As shown in Table 1, among the 648 surgical patients, the surgical modalities included local tumor destruction [3 patients (0.5%); surgical codes 10–14], local tumor excision [282 patients (43.5%); surgical codes 20–27], gross excision [173 patients (26.7%); surgical codes 30–36], wide excision [150 patients (23.1%); surgical codes 45–47], major amputation [7 patients (1.1%); surgical code 60], and not otherwise specified (NOS) [33 patients (5.1%); surgical code 90]. Detailed descriptions of the SEER surgical codes are provided in the supplementary materials. Among these modalities, three main surgical approaches (local tumor excision, gross excision, and wide excision) accounted for 93.3% of all cases, with the remaining modalities accounting for a small proportion. Thus, we focused on comparing the prognostic effects of these three surgical modalities. The median OS was 16 months for local tumor excision, 25 months for gross excision, and 11 months for wide excision (P<0.001; Figure 5A). Both gross excision and wide excision were associated with significantly better OS than local tumor excision (P<0.001 and P=0.002, respectively; Figure 5B,5C). Gross excision showed a trend toward improved OS compared with wide excision, but this difference did not reach statistical significance (P=0.08; Figure 5D).

Figure 5 Kaplan-Meier analysis.
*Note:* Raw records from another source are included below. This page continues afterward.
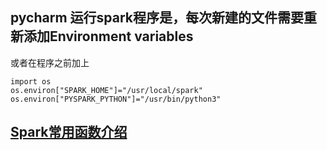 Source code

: ## pycharm 运行spark程序是，每次新建的文件需要重新添加Environment variables
或者在程序之前加上
```
import os
os.environ["SPARK_HOME"]="/usr/local/spark"
os.environ["PYSPARK_PYTHON"]="/usr/bin/python3"
```

## [Spark常用函数介绍](https://www.cnblogs.com/yxpblog/p/5269314.html)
Overall survival among surgical patients receiving different surgical modalities after propensity score matching. (A) Gross excision versus wide excision versus local tumor excision. (B) Gross excision versus local tumor excision. (C) Wide excision versus local tumor excision. (D) Gross excision versus wide excision.

Discussion

To the best of our knowledge, this retrospective analysis is the first comprehensive study to evaluate the impact of primary lesion surgical intervention and different surgical modalities on the prognosis of patients with stage IV CM. Our findings suggest that surgery is an independent prognostic factor for OS in this patient population. Notably, surgical resection of the primary tumor can significantly improve OS, especially in the M1a and M1c subgroups. In addition, our results indicate that different main surgical modalities have a notable impact on patient survival outcomes: patients who underwent gross excision or wide excision had better survival outcomes than those who only received local tumor excision, and gross excision showed a trend toward better survival than wide excision. Although the difference in OS between the gross excision and wide excision groups was not statistically significant, a clinical benefit-risk assessment suggests that gross excision may be a more favorable option, as it can avoid the potential greater surgical trauma associated with wide excision.
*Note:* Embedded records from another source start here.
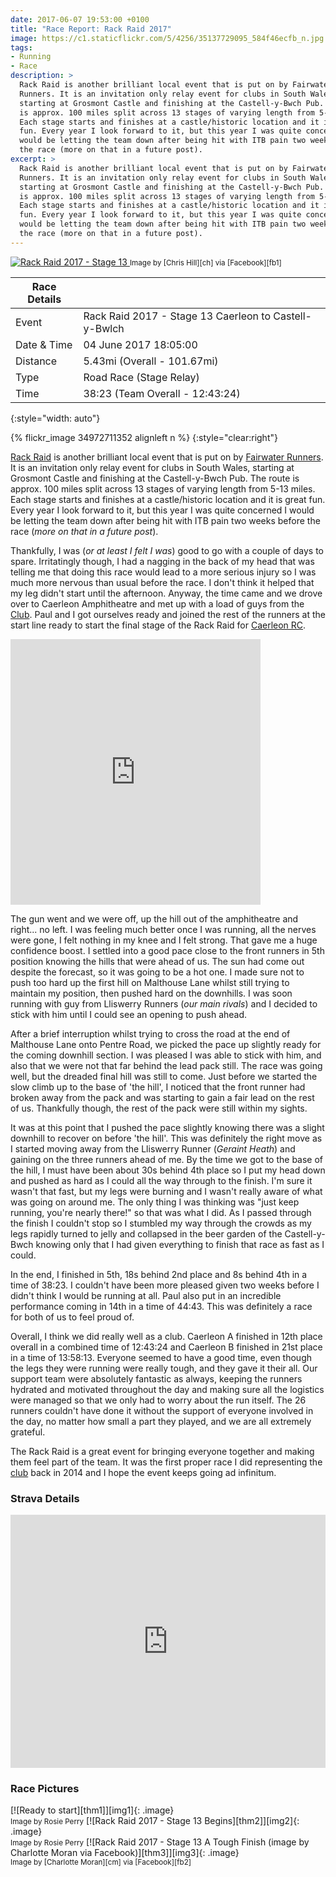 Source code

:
 ```yaml
---
date: 2017-06-07 19:53:00 +0100
title: "Race Report: Rack Raid 2017"
image: https://c1.staticflickr.com/5/4256/35137729095_584f46ecfb_n.jpg
tags:
- Running
- Race
description: >
  Rack Raid is another brilliant local event that is put on by Fairwater
  Runners. It is an invitation only relay event for clubs in South Wales,
  starting at Grosmont Castle and finishing at the Castell-y-Bwch Pub. The route
  is approx. 100 miles split across 13 stages of varying length from 5-13 miles.
  Each stage starts and finishes at a castle/historic location and it is great
  fun. Every year I look forward to it, but this year I was quite concerened I
  would be letting the team down after being hit with ITB pain two weeks before
  the race (more on that in a future post).
excerpt: >
  Rack Raid is another brilliant local event that is put on by Fairwater
  Runners. It is an invitation only relay event for clubs in South Wales,
  starting at Grosmont Castle and finishing at the Castell-y-Bwch Pub. The route
  is approx. 100 miles split across 13 stages of varying length from 5-13 miles.
  Each stage starts and finishes at a castle/historic location and it is great
  fun. Every year I look forward to it, but this year I was quite concerened I
  would be letting the team down after being hit with ITB pain two weeks before
  the race (more on that in a future post).
---
```


<div class='flickr image alignright'>
<span>
  <a title='Rack Raid 2017 - Stage 13' href='https://c1.staticflickr.com/5/4256/35137729095_d284fdef97_o.jpg' class='image'>
    <img src='https://c1.staticflickr.com/5/4256/35137729095_584f46ecfb_n.jpg' alt='Rack Raid 2017 - Stage 13' />
  </a>
  <a title='View on Flickr' href='https://www.flickr.com/photos/richard-perry/35137729095/' class='flickrlink'> </a>
</span>
<small class='aligncentre' markdown='1'>Image by [Chris Hill][ch] via [Facebook][fb1]</small>
</div>

| Race Details |                                                       |
|--------------|-------------------------------------------------------|
| Event        | Rack Raid 2017 - Stage 13 Caerleon to Castell-y-Bwlch |
| Date & Time  | 04 June 2017 18:05:00                                 |
| Distance     | 5.43mi (Overall - 101.67mi)                           |
| Type         | Road Race (Stage Relay)                               |
| Time         | 38:23 (Team Overall - 12:43:24)                       |
{:style="width: auto"}

{% flickr_image 34972711352 alignleft n %}
{:style="clear:right"}

[Rack Raid][rr] is another brilliant local event that is put on by
[Fairwater Runners][fr]. It is an invitation only relay event for clubs in South
Wales, starting at Grosmont Castle and finishing at the Castell-y-Bwch Pub. The
route is approx. 100 miles split across 13 stages of varying length from 5-13
miles. Each stage starts and finishes at a castle/historic location and it is
great fun. Every year I look forward to it, but this year I was quite concerned
I would be letting the team down after being hit with ITB pain two weeks before
the race (_more on that in a future post_).

Thankfully, I was (_or at least I felt I was_) good to go with a couple of days
to spare. Irritatingly though, I had a nagging in the back of my head that was
telling me that doing this race would lead to a more serious injury so I was
much more nervous than usual before the race. I don't think it helped that my
leg didn't start until the afternoon. Anyway, the time came and we drove over to
Caerleon Amphitheatre and met up with a load of guys from the [Club][CRC]. Paul
and I got ourselves ready and joined the rest of the runners at the start line
ready to start the final stage of the Rack Raid for [Caerleon RC][CRC].

<iframe src='http://bit.ly/2sSW2Mx' width='400' height='425' style='border:none;clear:left;overflow:hidden;'
  scrolling='no' frameborder='0' allowTransparency='true' class='alignright'> </iframe>

The gun went and we were off, up the hill out of the amphitheatre and right...
no left. I was feeling much better once I was running, all the nerves were gone,
I felt nothing in my knee and I felt strong. That gave me a huge confidence
boost. I settled into a good pace close to the front runners in 5th position
knowing the hills that were ahead of us. The sun had come out despite the 
forecast, so it was going to be a hot one. I made sure not to push too hard up 
the first hill on Malthouse Lane whilst still trying to maintain my position,
then pushed hard on the downhills. I was soon running with guy from Lliswerry
Runners (_our main rivals_) and I decided to stick with him until I could see an
opening to push ahead. 

After a brief interruption whilst trying to cross the road at the end of 
Malthouse Lane onto Pentre Road, we picked the pace up slightly ready for the
coming downhill section. I was pleased I was able to stick with him, and also
that we were not that far behind the lead pack still. The race was going well,
but the dreaded final hill was still to come. Just before we started the slow
climb up to the base of 'the hill', I noticed that the front runner had broken
away from the pack and was starting to gain a fair lead on the rest of us. 
Thankfully though, the rest of the pack were still within my sights. 

It was at this point that I pushed the pace slightly knowing there was a slight
downhill to recover on before 'the hill'. This was definitely the right move as
I started moving away from the Lliswerry Runner (_Geraint Heath_) and gaining on
the three runners ahead of me. By the time we got to the base of the hill, I
must have been about 30s behind 4th place so I put my head down and pushed as
hard as I could all the way through to the finish. I'm sure it wasn't that fast,
but my legs were burning and I wasn't really aware of what was going on around
me. The only thing I was thinking was "just keep running, you're nearly there!"
so that was what I did. As I passed through the finish I couldn't stop so I
stumbled my way through the crowds as my legs rapidly turned to jelly and
collapsed in the beer garden of the Castell-y-Bwch knowing only that I had given
everything to finish that race as fast as I could. 

In the end, I finished in 5th, 18s behind 2nd place and 8s behind 4th in a time
of 38:23. I couldn't have been more pleased given two weeks before I didn't
think I would be running at all. Paul also put in an incredible performance
coming in 14th in a time of 44:43. This was definitely a race for both of us to
feel proud of.

Overall, I think we did really well as a club. Caerleon A finished in 12th place
overall in a combined time of 12:43:24 and Caerleon B finished in 21st place in
a time of 13:58:13. Everyone seemed to have a good time, even though the legs
they were running were really tough, and they gave it their all. Our support
team were absolutely fantastic as always, keeping the runners hydrated and
motivated throughout the day and making sure all the logistics were managed so
that we only had to worry about the run itself. The 26 runners couldn't have 
done it without the support of everyone involved in the day, no matter how small
a part they played, and we are all extremely grateful.

The Rack Raid is a great event for bringing everyone together and making them
feel part of the team. It was the first proper race I did representing the
[club][CRC] back in 2014 and I hope the event keeps going ad infinitum.


### Strava Details

<iframe height='405' width='100%' frameborder='0' allowtransparency='true' scrolling='no' 
  src='https://www.strava.com/activities/1021383870/embed/7569689ffd55afa16432daed6edf9186782b7a8d'> </iframe>

### Race Pictures

<div class='flickr gallery aligncentre'>
<span markdown='1'>
[![Ready to start][thm1]][img1]{: .image}
<br /><small class='aligncentre' markdown='1'>Image by Rosie Perry</small>
</span>
<span markdown='1'>
[![Rack Raid 2017 - Stage 13 Begins][thm2]][img2]{: .image}
<br /><small class='aligncentre' markdown='1'>Image by Rosie Perry</small>
</span>
<span markdown='1'>
[![Rack Raid 2017 - Stage 13 A Tough Finish (image by Charlotte Moran via Facebook)][thm3]][img3]{: .image}
<br /><small class='aligncentre' markdown='1'>Image by [Charlotte Moran][cm] via [Facebook][fb2]</small>
</span>
</div>


[rr]: http://www.fairwater-runners-cwmbran.org.uk/content/rack-raid
[fr]: http://www.fairwater-runners-cwmbran.org.uk/
[results]: http://www.fairwater-runners-cwmbran.org.uk/content/results
[ch]: https://www.facebook.com/christopher.hill.397
[fb1]: https://www.facebook.com/christopher.hill.397/media_set?set=a.10155500933538944.1073741931.518268943&type=3&pnref=story
[cm]: https://www.facebook.com/charlotte.moran
[fb2]: https://www.facebook.com/groups/311694278873397/?fref=nf "Caerleon Running Club"
[CRC]: http://www.caerleonrunningclub.co.uk/

[thm1]: https://c1.staticflickr.com/5/4286/35137796715_7bbc10db18_q.jpg
[img1]: https://c1.staticflickr.com/5/4286/35137796715_bbe6f35bda_k.jpg "Rack Raid 2017 - Stage 13 Ready to Go :-) (image by Rosie Perry)"
[thm2]: https://c1.staticflickr.com/5/4264/34293009224_7d3bba4123_q.jpg
[img2]: https://c1.staticflickr.com/5/4264/34293009224_7d3bba4123_k.jpg "Rack Raid 2017 - Stage 13 Begins (image by Rosie Perry)"
[thm3]: https://c1.staticflickr.com/5/4290/34973068072_5ff7779a0f_q.jpg
[img3]: https://c1.staticflickr.com/5/4290/34973068072_5ff7779a0f_b.jpg "Rack Raid 2017 - Stage 13 A Tough Finish (image by Charlotte Moran via Facebook)"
Surgery has long been the main treatment for patients with resectable metastatic melanoma, particularly for stage III or IV disease, where complete surgical resection has been traditionally regarded as the gold standard (13). R0 resection has been shown to have a beneficial effect on the prognosis of stage IV melanoma patients (14). However, achieving complete resection of both primary and metastatic lesions remains a major clinical challenge. Since the development of modern surgical oncology, complete lymph node dissection has been routinely performed after a positive sentinel lymph node biopsy (15). Nevertheless, two randomized controlled trials have shown that complete lymph node dissection does not bring a survival benefit to patients with positive sentinel lymph node biopsy, leading to its no longer being recommended as a mandatory procedure (16,17). Therapeutic lymph node dissection is still used for patients with clinically evident lymph node metastasis, and surgical intervention may be considered in selected cases of distant melanoma metastasis (18). In addition, the emergence of adjuvant therapy and the potential of novel immunotherapeutic strategies in the future have prompted a re-evaluation of the role of systemic therapy in metastatic melanoma, with a tendency to adopt less extensive surgical approaches (19). This perspective is consistent with the findings of our study.

In our study, only approximately 20% of patients underwent primary lesion surgery, which is consistent with the results of other studies reporting a surgical rate of 13% to 30% (20). This suggests that most patients lose the opportunity for complete resection at the time of diagnosis of stage IV disease. Therefore, for the limited number of patients eligible for surgical treatment, the selection of the optimal surgical approach is crucial for improving their prognosis. Several studies have shown that resection of metastatic lesions can bring significant survival benefits to stage IV melanoma patients who undergo surgical resection, with the 5-year OS rate generally ranging from 15% to 30% depending on the disease severity and tumor biological characteristics (21,22). A major challenge in clinical practice is the difficulty of fully evaluating and establishing a unified standard for the complete excision of primary and metastatic tumors before surgery, as this evaluation largely depends on the surgeon’s clinical experience and expertise. As a result, there is still a lack of consistent clinical standards to guide surgical strategies for CM with distant metastatic lesions.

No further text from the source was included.